• _ACTIVITY_
Your reply is to be the lines below, exactly as written, with images omitted.
─── ENTRIES SUPPLIED
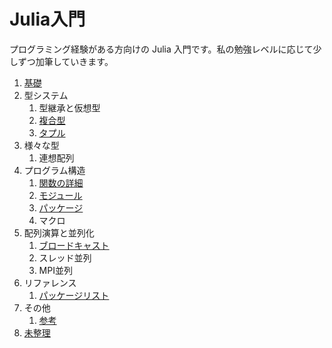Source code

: # Julia入門

プログラミング経験がある方向けの Julia 入門です。私の勉強レベルに応じて少しずつ加筆していきます。

1. [基礎](1.基礎.md)
1. 型システム
    1. 型継承と仮想型
    1. [複合型](複合型.md)
    1. [タプル](タプル.md)
1. 様々な型
    1. 連想配列
1. プログラム構造
    1. [関数の詳細](関数の詳細.md)
    1. [モジュール](モジュール.md)
    1. [パッケージ](パッケージ.md)
    1. マクロ
1. 配列演算と並列化
    1. [ブロードキャスト](ブロードキャスト.md)
    1. スレッド並列
    1. MPI並列
1. リファレンス
    1. [パッケージリスト](パッケージリスト.md)
1. その他
    1. [参考](参考.md)
1. [未整理](未整理.md)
──────
• _RESULT OF THIS TASK_
Source code

: # Julia入門

プログラミング経験がある方向けの Julia 入門です。私の勉強レベルに応じて少しずつ加筆していきます。

1. [基礎](1.基礎.md)
1. 型システム
    1. 型継承と仮想型
    1. [複合型](複合型.md)
    1. [タプル](タプル.md)
1. 様々な型
    1. 連想配列
1. プログラム構造
    1. [関数の詳細](関数の詳細.md)
    1. [モジュール](モジュール.md)
    1. [パッケージ](パッケージ.md)
    1. マクロ
1. 配列演算と並列化
    1. [ブロードキャスト](ブロードキャスト.md)
    1. スレッド並列
    1. MPI並列
1. リファレンス
    1. [パッケージリスト](パッケージリスト.md)
1. その他
    1. [参考](参考.md)
1. [未整理](未整理.md)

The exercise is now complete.